Das Vorwort zum Buch hat Udo Lindenberg geschrieben, eins der Idole von Sebastian Krumbiegel. Mit einem Augenzwinkern parodiert er die unnachahmliche Art des Deutschrockers, mit dem die Prinzen einst auf Tournee waren. Das anderthalb Minuten-Stück „Rock'n'Roll-Arena Jena“ steht stellvertretend für die gemeinsamen Erlebnisse.
Krumbiegel gedenkt auch Rio Reiser, der Anfang Januar 75 Jahre alt geworden wäre. Für den früh gestorbenen Musiker gab es eine Geburtstagsparty an der Volksbühne in Berlin. Mit dabei war der 58-Jährige, der die besondere Melancholie Reisers mit dem Lied „Sei mein Freund“ aufleben lässt.
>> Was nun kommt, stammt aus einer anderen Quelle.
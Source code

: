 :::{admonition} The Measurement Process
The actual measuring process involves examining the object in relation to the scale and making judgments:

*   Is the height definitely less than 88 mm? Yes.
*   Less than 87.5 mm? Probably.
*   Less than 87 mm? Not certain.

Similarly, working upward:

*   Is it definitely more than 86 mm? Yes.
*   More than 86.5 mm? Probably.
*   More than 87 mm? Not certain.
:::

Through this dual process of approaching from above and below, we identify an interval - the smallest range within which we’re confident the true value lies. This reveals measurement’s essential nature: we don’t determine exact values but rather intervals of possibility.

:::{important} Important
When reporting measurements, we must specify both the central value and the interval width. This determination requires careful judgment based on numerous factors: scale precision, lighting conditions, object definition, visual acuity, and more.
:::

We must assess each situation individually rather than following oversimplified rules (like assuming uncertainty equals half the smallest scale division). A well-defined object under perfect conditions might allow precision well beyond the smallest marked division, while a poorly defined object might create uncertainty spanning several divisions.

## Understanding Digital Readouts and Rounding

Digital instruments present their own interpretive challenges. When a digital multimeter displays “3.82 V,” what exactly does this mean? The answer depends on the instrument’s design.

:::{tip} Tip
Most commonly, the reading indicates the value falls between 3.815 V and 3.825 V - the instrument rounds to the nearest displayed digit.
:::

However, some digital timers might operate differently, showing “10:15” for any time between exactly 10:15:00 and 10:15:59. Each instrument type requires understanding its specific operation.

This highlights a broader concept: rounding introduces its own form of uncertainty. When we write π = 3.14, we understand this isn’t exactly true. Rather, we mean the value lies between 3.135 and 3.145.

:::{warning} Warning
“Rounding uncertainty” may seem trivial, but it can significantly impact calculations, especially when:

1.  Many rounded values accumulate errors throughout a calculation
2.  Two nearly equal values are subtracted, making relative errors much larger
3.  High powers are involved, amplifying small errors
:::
Im Laufe des Abend gibt es dann doch auch den ein oder anderen Song der Prinzen, nur keine Hits wie der Sänger sagt, denn die klingen nur mit der Band gut. Am Ende steht der „Junimond“ von Rio Reiser, verbunden mit dem Wunsch von Sebastian Krumbiegel, sich gegenseitig Zuversicht zuzusprechen, um daraus Kraft zu schöpfen, um etwas zu verändern.